Instructions to follow: Reproduce every record below exactly, without the pictures.

(Data extracted from a collection)
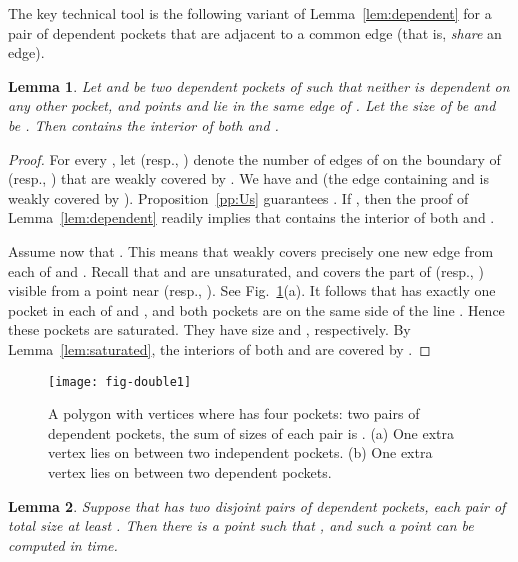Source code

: \documentclass[12pt]{article}
\newtheorem{lemma}{Lemma}
\begin{document}
The key technical tool is the following variant of Lemma~\ref{lem:dependent} for
a pair of dependent pockets that are adjacent to a common edge (that is, \emph{share} an edge).

\begin{lemma}\label{lem:double}
Let  and  be two dependent pockets of  such that neither is dependent on any other pocket, and points  and  lie in the same edge of . Let the size of  be  and  be .
Then  contains the interior of both  and .
\end{lemma}

\begin{proof}
For every , let  (resp., ) denote the number of edges of  on the boundary of  (resp., ) that are weakly covered by . We have  and  (the edge containing  and  is weakly covered by ). Proposition~\ref{pp:Us} guarantees . If , then the proof of Lemma~\ref{lem:dependent} readily implies that  contains the interior of both  and .

Assume now that . This means that  weakly covers precisely one new edge from each of  and . Recall that  and  are unsaturated, and  covers the part of  (resp., ) visible from a point near  (resp., ). See Fig.~\ref{fig:double1}(a). It follows that 
has exactly one pocket in each of  and , and both pockets are on the same
side of the line . Hence these pockets are saturated. They have size  and , respectively.
By Lemma~\ref{lem:saturated}, the interiors of both  and  are covered by .
\end{proof}

\begin{figure}[htp]
  \centering
  \texttt{[image: fig-double1]}
  \caption{\label{fig:double1}
A polygon  with  vertices where  has four pockets: two pairs of dependent pockets, the
sum of sizes of each pair is .
(a) One extra vertex lies on  between two independent pockets.
(b) One extra vertex lies on  between two dependent pockets.}
\end{figure}

\begin{lemma}\label{lem:violate1}
Suppose that  has two disjoint pairs of dependent pockets, each
pair of total size at least . Then there is a point  such that
, and such a point  can be computed in  time.
\end{lemma}
\end{document}
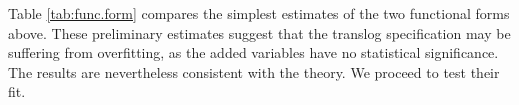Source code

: \documentclass[12pt,a4paper]{article}\usepackage[]{graphicx}\usepackage[]{color}
\begin{document}

Table \ref{tab:func.form} compares the simplest estimates of the two functional forms above. These preliminary estimates suggest that the translog specification may be suffering from overfitting, as the added variables have no statistical significance. The results are nevertheless consistent with the theory. We proceed to test their fit.
\end{document}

Reply to the task:
Source code

: \documentclass[12pt]{article}
\newtheorem{lemma}{Lemma}
\begin{document}
The key technical tool is the following variant of Lemma~\ref{lem:dependent} for
a pair of dependent pockets that are adjacent to a common edge (that is, \emph{share} an edge).

\begin{lemma}\label{lem:double}
Let  and  be two dependent pockets of  such that neither is dependent on any other pocket, and points  and  lie in the same edge of . Let the size of  be  and  be .
Then  contains the interior of both  and .
\end{lemma}

\begin{proof}
For every , let  (resp., ) denote the number of edges of  on the boundary of  (resp., ) that are weakly covered by . We have  and  (the edge containing  and  is weakly covered by ). Proposition~\ref{pp:Us} guarantees . If , then the proof of Lemma~\ref{lem:dependent} readily implies that  contains the interior of both  and .

Assume now that . This means that  weakly covers precisely one new edge from each of  and . Recall that  and  are unsaturated, and  covers the part of  (resp., ) visible from a point near  (resp., ). See Fig.~\ref{fig:double1}(a). It follows that 
has exactly one pocket in each of  and , and both pockets are on the same
side of the line . Hence these pockets are saturated. They have size  and , respectively.
By Lemma~\ref{lem:saturated}, the interiors of both  and  are covered by .
\end{proof}

\begin{figure}[htp]
  \centering
  \texttt{[image: fig-double1]}
  \caption{\label{fig:double1}
A polygon  with  vertices where  has four pockets: two pairs of dependent pockets, the
sum of sizes of each pair is .
(a) One extra vertex lies on  between two independent pockets.
(b) One extra vertex lies on  between two dependent pockets.}
\end{figure}

\begin{lemma}\label{lem:violate1}
Suppose that  has two disjoint pairs of dependent pockets, each
pair of total size at least . Then there is a point  such that
, and such a point  can be computed in  time.
\end{lemma}
\end{document}
Source code

: \documentclass[12pt,a4paper]{article}\usepackage[]{graphicx}\usepackage[]{color}
\begin{document}

Table \ref{tab:func.form} compares the simplest estimates of the two functional forms above. These preliminary estimates suggest that the translog specification may be suffering from overfitting, as the added variables have no statistical significance. The results are nevertheless consistent with the theory. We proceed to test their fit.
\end{document}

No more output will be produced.